● **Exercise aim**
Each line of the records below that holds "pull" should be copied out.

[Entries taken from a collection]
*****

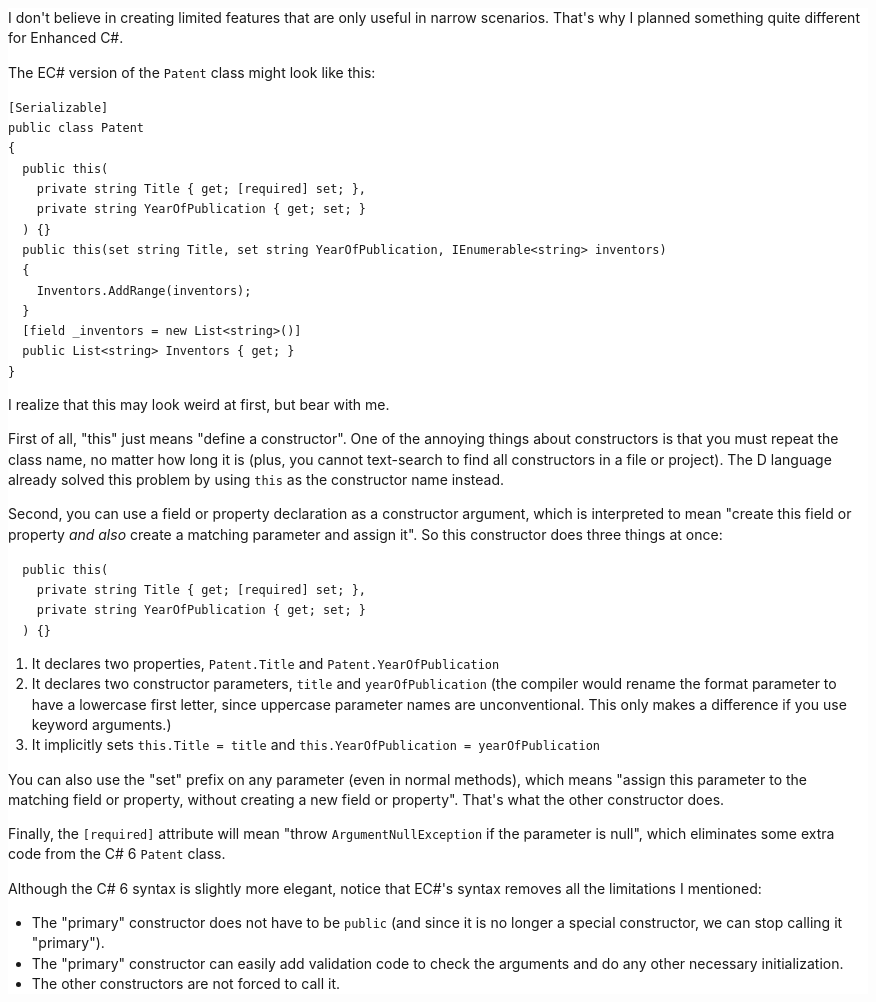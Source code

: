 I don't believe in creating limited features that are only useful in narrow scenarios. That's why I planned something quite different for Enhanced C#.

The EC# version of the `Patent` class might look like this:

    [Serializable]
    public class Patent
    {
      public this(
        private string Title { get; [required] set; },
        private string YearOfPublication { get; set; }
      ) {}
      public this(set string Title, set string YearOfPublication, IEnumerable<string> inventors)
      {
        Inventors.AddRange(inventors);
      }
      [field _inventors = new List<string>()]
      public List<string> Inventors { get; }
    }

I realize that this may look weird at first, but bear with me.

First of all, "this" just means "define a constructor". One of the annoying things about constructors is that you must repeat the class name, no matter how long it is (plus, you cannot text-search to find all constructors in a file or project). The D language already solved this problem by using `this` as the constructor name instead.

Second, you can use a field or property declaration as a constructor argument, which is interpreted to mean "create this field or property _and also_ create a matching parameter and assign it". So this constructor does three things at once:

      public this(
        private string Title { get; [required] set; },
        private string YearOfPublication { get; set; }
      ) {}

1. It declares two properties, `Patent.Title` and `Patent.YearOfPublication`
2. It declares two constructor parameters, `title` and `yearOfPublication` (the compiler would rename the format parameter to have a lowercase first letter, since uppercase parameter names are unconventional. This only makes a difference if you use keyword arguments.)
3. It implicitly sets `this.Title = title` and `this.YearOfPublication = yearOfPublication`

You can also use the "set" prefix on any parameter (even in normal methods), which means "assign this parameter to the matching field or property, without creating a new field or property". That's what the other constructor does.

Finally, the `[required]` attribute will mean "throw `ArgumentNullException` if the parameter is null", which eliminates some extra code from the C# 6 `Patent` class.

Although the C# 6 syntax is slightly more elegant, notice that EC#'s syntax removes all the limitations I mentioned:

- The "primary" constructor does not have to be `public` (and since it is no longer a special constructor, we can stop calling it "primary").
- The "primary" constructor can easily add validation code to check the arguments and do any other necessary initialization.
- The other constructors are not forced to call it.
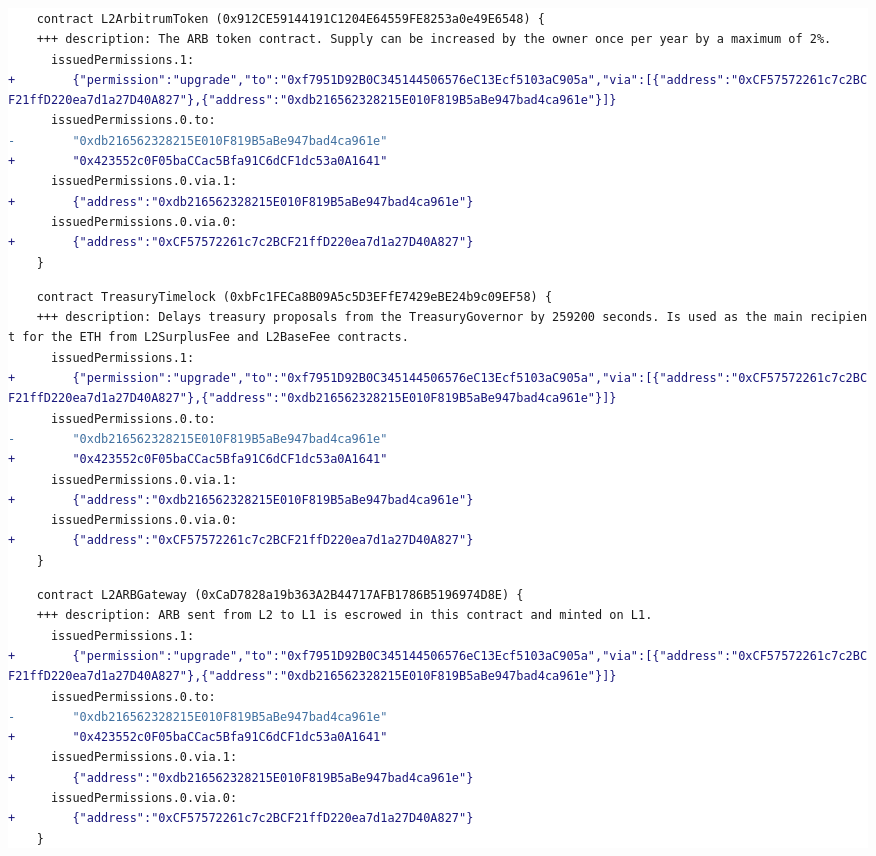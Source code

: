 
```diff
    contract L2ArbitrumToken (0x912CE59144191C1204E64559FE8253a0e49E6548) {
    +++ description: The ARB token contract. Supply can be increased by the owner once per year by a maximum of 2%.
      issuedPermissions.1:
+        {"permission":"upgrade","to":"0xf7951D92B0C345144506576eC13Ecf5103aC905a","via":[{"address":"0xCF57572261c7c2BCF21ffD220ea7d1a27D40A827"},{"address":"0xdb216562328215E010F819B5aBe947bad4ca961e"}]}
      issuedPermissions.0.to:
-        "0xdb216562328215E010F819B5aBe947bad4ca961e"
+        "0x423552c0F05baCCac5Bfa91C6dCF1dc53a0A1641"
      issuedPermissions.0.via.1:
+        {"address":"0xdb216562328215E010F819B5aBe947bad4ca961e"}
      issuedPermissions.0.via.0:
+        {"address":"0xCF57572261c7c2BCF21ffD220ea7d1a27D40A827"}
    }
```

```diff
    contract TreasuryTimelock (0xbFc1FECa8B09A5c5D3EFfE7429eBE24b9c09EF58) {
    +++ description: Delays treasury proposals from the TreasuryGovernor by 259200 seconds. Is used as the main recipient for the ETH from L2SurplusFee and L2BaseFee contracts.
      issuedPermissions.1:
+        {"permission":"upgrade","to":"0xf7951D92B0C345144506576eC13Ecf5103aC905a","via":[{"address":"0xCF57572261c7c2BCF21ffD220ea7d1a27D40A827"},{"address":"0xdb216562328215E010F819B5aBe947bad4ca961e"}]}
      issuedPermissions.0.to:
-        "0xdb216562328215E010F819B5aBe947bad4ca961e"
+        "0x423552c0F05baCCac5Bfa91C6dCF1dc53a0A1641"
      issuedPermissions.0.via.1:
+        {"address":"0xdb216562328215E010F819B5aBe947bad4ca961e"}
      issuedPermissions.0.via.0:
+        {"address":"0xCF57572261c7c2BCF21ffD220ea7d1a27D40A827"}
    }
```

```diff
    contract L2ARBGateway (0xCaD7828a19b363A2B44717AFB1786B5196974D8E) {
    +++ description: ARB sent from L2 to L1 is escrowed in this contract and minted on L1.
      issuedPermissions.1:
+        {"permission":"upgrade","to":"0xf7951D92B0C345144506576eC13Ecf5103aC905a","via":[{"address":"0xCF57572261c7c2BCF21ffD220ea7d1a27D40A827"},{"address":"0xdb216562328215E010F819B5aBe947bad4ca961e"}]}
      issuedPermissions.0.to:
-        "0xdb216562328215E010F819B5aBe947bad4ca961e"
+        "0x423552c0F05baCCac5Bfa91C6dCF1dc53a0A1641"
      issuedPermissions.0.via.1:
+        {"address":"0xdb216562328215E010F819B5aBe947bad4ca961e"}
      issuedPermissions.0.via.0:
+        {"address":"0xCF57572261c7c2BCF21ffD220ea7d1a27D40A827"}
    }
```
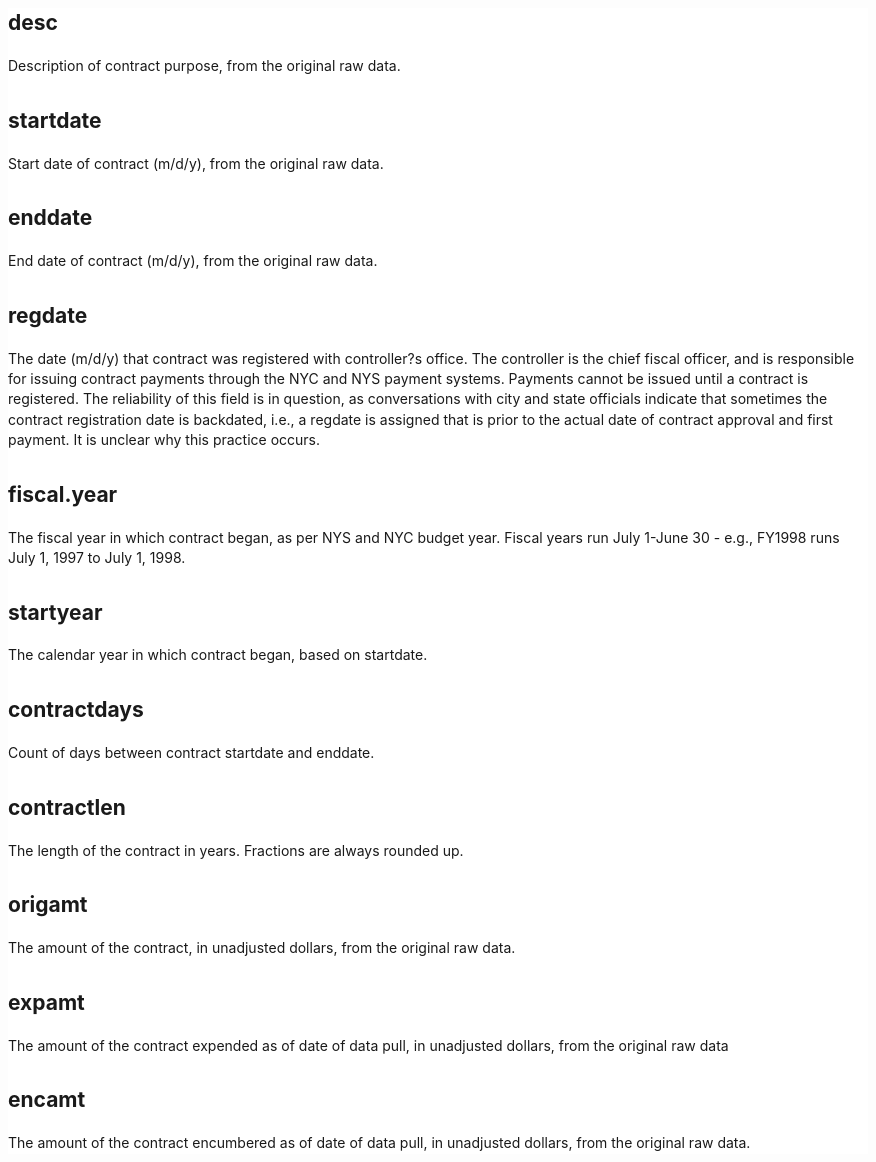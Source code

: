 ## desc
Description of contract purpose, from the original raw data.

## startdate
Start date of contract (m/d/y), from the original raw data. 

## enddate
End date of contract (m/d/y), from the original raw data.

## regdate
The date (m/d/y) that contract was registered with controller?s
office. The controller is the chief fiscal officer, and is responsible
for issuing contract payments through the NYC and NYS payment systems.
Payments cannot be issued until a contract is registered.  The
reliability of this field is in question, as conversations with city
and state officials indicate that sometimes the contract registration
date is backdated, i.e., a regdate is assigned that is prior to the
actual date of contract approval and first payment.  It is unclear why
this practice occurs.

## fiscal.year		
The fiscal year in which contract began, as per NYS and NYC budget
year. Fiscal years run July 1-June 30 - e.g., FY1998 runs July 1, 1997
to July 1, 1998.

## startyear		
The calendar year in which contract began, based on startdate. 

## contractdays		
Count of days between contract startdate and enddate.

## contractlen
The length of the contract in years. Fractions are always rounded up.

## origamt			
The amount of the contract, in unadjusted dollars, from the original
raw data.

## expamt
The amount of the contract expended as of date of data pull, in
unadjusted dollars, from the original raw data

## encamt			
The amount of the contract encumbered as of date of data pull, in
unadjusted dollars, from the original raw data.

*****

● **Output of the task**
The amount of the contract expended as of date of data pull, in
The amount of the contract encumbered as of date of data pull, in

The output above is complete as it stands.